This is odd wording in a recent installment of the White House’s weekly briefing (June 7, 2026): “In a landmark move to keep America at the cutting edge, President Trump signed a directive integrating artificial intelligence into the national security enterprise—ensuring the United States maintains its technological lead over China and adversarial nations.”
The White House can afford copy editors and proofreaders and probably uses them. The omission of the word “other” is almost certainly intentional. I would agree that the U.S. government should do what it reasonably can to maintain (or gain or reacquire) sundry technological and military edges over the People’s Republic of China and other adversarial nations (the main method being getting out of the way of American producers and innovators). But whom would I be agreeing with? Is there any reason to especially try to thwart the PRC if it is not an adversary—an enemy—in fact, the most powerful enemy—of the United States?
Compare “we should not be prejudiced against short people and tall people” to “we should not be prejudiced against short people and other tall people.” Here the omission of the word “other” is mandatory precisely because we have two different classes. If Joe is short, one might say that “we should not be prejudiced against Joe and other short people.” If you didn’t already happen to know about Joe and his height, the wording and structure would tell you that Joe is one of the short people.
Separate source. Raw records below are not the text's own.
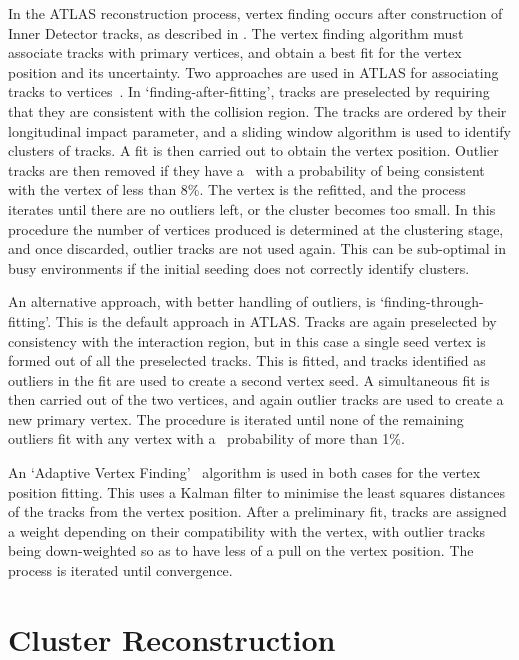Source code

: In the ATLAS reconstruction process, vertex finding occurs after construction of
Inner Detector tracks, as described in . The
vertex finding algorithm must associate tracks with primary vertices, and obtain
a best fit for the vertex position and its uncertainty. Two approaches are
used in ATLAS for associating tracks to vertices~\cite{1742-6596-119-3-032033}. 
In `finding-after-fitting',
tracks are preselected by requiring that they are consistent with the collision
region. The tracks are ordered by their longitudinal impact parameter, and a
sliding window algorithm is used to identify clusters of tracks. A fit is then
carried out to obtain the vertex position. Outlier tracks are then removed if
they have a \chisquared\ with a probability of being consistent with the vertex
of less than 8\%. The vertex is the refitted, and the process iterates until
there are no outliers left, or the cluster becomes too small. In this procedure
the number of vertices produced is determined at the clustering stage, and
once discarded, outlier tracks are not used again. This can be sub-optimal in
busy environments if the initial seeding does not correctly identify clusters.

An alternative approach, with better handling of outliers, is
`finding-through-fitting'. This is the default approach in ATLAS. Tracks are
again preselected by consistency with the interaction region, but in this case a
single seed vertex is formed out of all the preselected tracks. This is fitted, and
tracks identified as outliers in the fit are used to create a second vertex
seed. A simultaneous fit is then carried out of the two vertices, and again
outlier tracks are used to create a new primary vertex. The procedure is
iterated until none of the remaining outliers fit with any vertex with a
\chisquared\ probability of more than 1\%.

An `Adaptive Vertex Finding'~\cite{0954-3899-34-12-N01} algorithm is used in
both cases for the vertex position fitting. 
This uses a Kalman filter to minimise the least squares distances of the tracks from
the vertex position. After a preliminary fit, tracks are assigned a
weight depending on their compatibility with the vertex, with outlier tracks
being down-weighted so as to have less of a pull on the vertex position. The
process is iterated until convergence.

\section{Cluster Reconstruction}
\label{sec:reco-clustering}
But “we should not be prejudiced against Joe and short people”—a condensation of “we should not be prejudiced against Joe, and we should not be prejudiced against short people”—does not give you this information.
Accommodations
The nit I’m picking is not isolated, and other examples cannot be dismissed as inadvertent or marginal. In many of its public pronouncements, the Trump administration has slipped or slumped into a mode of destructively accommodating the ideological themes of the Xi Jinping and the Chinese Communist Party. But at least in policy pertaining to export controls and the like, the administration continues to act as if the PRC is an adversary that the U.S. needs to defend itself against. Right?
Well, that glass is only half-full. For example, the administration has been working to find alternative sources of rare earths and critical minerals so that the U.S. is not so dangerously dependent on China for supplies of components of military and other tech. Good. Meanwhile, though, the Trump administration has also been making it easier for the Chinese military to use high-end microchips in the computers and weapons that it has been using against us or may one day use against us. By July 2025, The New York Times was reporting: “Officials throughout the government say the Trump administration is putting more aggressive actions on China on hold, while pushing forward with moves that the Chinese will perceive positively. That includes the reversal on the H20 chip.”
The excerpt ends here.